DATA EXTRACT Block Start

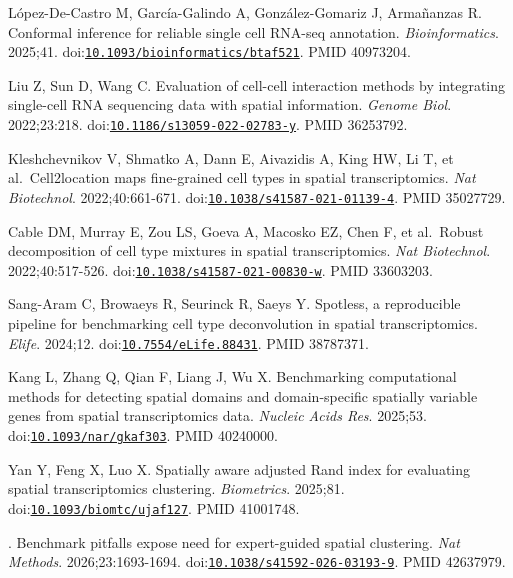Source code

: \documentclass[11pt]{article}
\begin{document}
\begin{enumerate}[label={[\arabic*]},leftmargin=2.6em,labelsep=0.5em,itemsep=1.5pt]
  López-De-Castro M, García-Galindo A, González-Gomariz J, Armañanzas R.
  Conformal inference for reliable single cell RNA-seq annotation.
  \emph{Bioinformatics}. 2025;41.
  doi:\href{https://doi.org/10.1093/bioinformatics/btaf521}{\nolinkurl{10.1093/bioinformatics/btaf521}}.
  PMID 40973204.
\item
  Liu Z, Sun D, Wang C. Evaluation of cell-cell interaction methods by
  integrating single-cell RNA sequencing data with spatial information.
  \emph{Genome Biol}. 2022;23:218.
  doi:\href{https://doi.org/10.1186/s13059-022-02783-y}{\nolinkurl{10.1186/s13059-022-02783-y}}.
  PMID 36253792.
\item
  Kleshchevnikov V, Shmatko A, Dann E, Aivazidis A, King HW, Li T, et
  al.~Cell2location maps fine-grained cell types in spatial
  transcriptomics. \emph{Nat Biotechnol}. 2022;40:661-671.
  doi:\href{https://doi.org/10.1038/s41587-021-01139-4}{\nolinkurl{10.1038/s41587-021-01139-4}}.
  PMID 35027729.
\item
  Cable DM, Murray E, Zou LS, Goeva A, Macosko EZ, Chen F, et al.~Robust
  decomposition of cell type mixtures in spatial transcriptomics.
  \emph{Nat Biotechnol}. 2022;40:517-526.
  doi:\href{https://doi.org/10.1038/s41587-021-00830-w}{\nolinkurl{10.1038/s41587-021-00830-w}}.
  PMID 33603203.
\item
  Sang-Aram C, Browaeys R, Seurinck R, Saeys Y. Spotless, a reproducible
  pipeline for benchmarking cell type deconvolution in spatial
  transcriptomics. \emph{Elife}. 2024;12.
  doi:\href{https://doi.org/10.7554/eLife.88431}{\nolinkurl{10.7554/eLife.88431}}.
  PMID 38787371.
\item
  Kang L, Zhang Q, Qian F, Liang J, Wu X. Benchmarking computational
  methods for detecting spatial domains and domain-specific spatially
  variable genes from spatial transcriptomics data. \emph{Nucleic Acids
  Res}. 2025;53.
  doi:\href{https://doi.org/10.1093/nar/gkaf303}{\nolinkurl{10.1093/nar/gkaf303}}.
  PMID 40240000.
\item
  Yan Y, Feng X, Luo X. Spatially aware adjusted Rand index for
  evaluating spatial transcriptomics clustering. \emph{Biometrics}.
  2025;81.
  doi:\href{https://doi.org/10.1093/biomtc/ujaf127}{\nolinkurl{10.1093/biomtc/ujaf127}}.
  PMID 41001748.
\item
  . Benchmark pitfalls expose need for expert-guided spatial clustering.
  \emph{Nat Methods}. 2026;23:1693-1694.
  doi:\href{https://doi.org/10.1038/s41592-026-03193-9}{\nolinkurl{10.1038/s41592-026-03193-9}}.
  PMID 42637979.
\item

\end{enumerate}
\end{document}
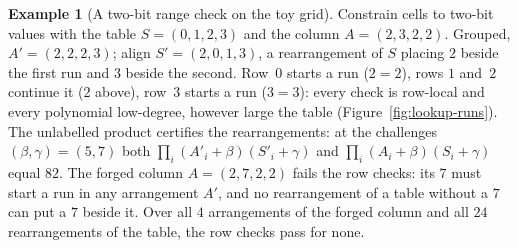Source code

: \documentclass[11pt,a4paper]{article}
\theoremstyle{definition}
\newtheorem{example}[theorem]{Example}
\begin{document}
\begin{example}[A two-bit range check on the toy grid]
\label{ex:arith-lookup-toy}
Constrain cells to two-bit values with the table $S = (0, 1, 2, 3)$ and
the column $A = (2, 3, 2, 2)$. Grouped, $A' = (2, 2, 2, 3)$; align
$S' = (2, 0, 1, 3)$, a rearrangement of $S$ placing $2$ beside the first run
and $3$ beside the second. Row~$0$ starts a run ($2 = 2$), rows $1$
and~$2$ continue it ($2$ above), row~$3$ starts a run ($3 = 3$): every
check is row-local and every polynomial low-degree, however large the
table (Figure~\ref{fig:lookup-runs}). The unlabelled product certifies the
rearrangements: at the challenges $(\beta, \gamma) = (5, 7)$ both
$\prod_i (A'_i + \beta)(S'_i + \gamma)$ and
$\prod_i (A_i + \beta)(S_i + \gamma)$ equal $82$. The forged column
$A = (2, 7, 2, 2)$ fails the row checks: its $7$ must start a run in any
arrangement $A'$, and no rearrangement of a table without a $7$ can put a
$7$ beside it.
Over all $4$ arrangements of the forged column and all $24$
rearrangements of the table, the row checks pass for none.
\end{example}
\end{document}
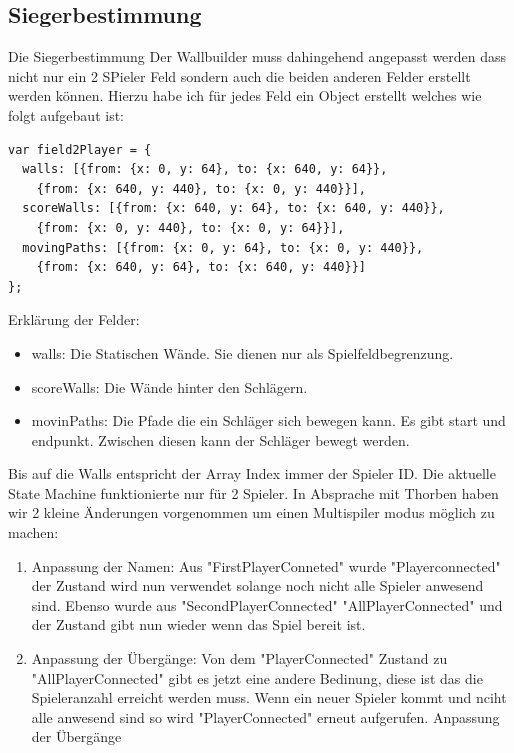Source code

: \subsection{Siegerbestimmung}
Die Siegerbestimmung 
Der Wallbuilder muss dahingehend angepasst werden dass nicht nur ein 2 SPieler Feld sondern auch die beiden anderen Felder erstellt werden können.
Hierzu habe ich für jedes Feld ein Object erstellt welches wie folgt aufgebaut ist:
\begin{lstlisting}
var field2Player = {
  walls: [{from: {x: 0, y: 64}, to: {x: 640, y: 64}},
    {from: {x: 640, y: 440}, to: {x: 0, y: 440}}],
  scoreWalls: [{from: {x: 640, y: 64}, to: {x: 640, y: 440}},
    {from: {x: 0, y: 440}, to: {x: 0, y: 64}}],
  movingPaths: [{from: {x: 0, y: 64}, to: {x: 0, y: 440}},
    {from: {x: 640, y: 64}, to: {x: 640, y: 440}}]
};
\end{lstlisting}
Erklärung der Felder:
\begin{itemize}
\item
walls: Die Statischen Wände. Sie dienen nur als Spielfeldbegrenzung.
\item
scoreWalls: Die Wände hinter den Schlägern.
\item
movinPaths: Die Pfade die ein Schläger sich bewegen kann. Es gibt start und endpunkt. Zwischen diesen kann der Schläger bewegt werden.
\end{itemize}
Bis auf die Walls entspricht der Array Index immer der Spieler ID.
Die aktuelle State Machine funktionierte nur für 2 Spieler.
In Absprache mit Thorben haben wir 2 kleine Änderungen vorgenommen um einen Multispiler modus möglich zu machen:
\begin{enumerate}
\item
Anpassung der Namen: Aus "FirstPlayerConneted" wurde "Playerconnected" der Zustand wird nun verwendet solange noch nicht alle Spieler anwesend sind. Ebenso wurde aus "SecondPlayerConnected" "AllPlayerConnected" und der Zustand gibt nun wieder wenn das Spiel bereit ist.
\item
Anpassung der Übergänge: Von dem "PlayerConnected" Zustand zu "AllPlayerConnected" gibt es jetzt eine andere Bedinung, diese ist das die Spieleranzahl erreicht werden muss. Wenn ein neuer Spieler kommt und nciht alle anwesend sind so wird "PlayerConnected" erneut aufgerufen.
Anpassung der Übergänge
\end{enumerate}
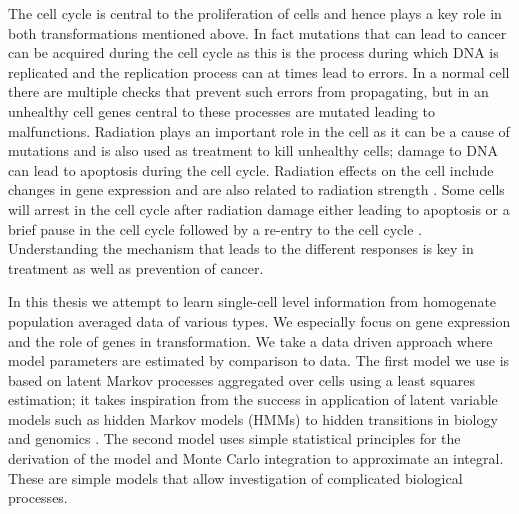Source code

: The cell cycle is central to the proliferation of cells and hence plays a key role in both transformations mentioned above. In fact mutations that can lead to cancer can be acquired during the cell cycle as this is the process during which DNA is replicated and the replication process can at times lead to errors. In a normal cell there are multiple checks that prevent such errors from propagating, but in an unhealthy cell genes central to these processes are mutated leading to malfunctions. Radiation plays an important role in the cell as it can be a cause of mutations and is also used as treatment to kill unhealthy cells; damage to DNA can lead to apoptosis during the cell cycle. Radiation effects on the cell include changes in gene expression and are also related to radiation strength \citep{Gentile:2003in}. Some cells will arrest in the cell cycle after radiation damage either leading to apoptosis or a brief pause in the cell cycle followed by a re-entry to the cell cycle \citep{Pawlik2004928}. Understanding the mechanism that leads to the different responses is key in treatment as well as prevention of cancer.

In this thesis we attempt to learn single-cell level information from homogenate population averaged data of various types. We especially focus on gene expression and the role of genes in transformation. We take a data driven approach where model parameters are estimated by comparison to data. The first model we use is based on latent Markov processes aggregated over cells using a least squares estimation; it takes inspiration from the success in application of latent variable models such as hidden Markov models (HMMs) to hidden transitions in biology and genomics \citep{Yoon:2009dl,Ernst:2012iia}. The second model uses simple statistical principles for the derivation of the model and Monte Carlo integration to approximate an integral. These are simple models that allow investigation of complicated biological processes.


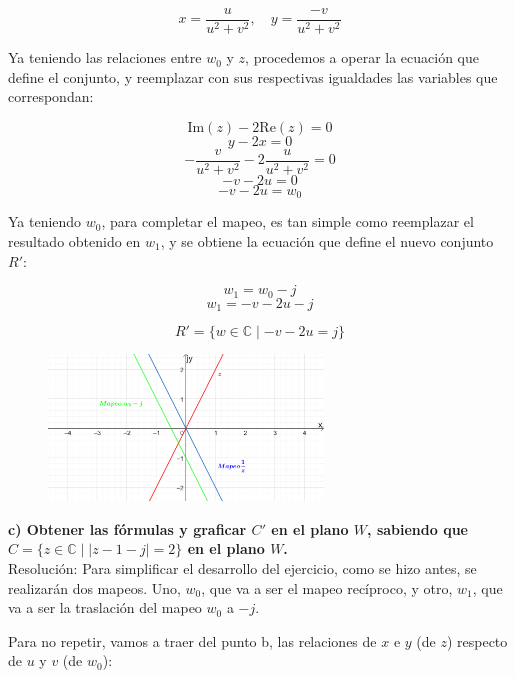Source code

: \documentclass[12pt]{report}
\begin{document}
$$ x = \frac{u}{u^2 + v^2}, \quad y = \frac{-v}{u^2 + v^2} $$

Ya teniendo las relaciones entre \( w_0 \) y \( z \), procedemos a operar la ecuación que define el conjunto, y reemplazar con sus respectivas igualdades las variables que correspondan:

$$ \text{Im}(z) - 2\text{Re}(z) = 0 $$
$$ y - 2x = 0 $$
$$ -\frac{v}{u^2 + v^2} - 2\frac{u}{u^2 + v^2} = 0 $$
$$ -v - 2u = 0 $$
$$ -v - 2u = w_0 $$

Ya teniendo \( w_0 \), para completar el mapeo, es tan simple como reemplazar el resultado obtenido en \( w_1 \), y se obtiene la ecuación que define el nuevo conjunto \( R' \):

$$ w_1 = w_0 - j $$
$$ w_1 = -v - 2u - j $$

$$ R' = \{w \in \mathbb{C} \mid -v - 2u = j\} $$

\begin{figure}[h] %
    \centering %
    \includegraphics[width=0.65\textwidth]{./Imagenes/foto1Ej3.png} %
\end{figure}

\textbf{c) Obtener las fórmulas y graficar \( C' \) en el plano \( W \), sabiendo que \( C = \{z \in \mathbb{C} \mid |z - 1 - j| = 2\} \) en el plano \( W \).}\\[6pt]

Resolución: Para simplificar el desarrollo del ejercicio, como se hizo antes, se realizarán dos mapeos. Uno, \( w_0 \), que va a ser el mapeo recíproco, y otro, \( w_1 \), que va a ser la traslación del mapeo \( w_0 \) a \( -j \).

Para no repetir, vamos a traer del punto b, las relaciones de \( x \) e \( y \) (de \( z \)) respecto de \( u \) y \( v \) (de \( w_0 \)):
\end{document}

DATA EXTRACT Block End

▸ **TASK ITEM**
What is needed is an exact copy of each line from the top of the data above through the line containing "López-De-Castro M, García-Galindo", with no pictures.

▸ **EXERCISE ANSWER**
Source code

: \documentclass[11pt]{article}
\begin{document}
\begin{enumerate}[label={[\arabic*]},leftmargin=2.6em,labelsep=0.5em,itemsep=1.5pt]
  López-De-Castro M, García-Galindo A, González-Gomariz J, Armañanzas R.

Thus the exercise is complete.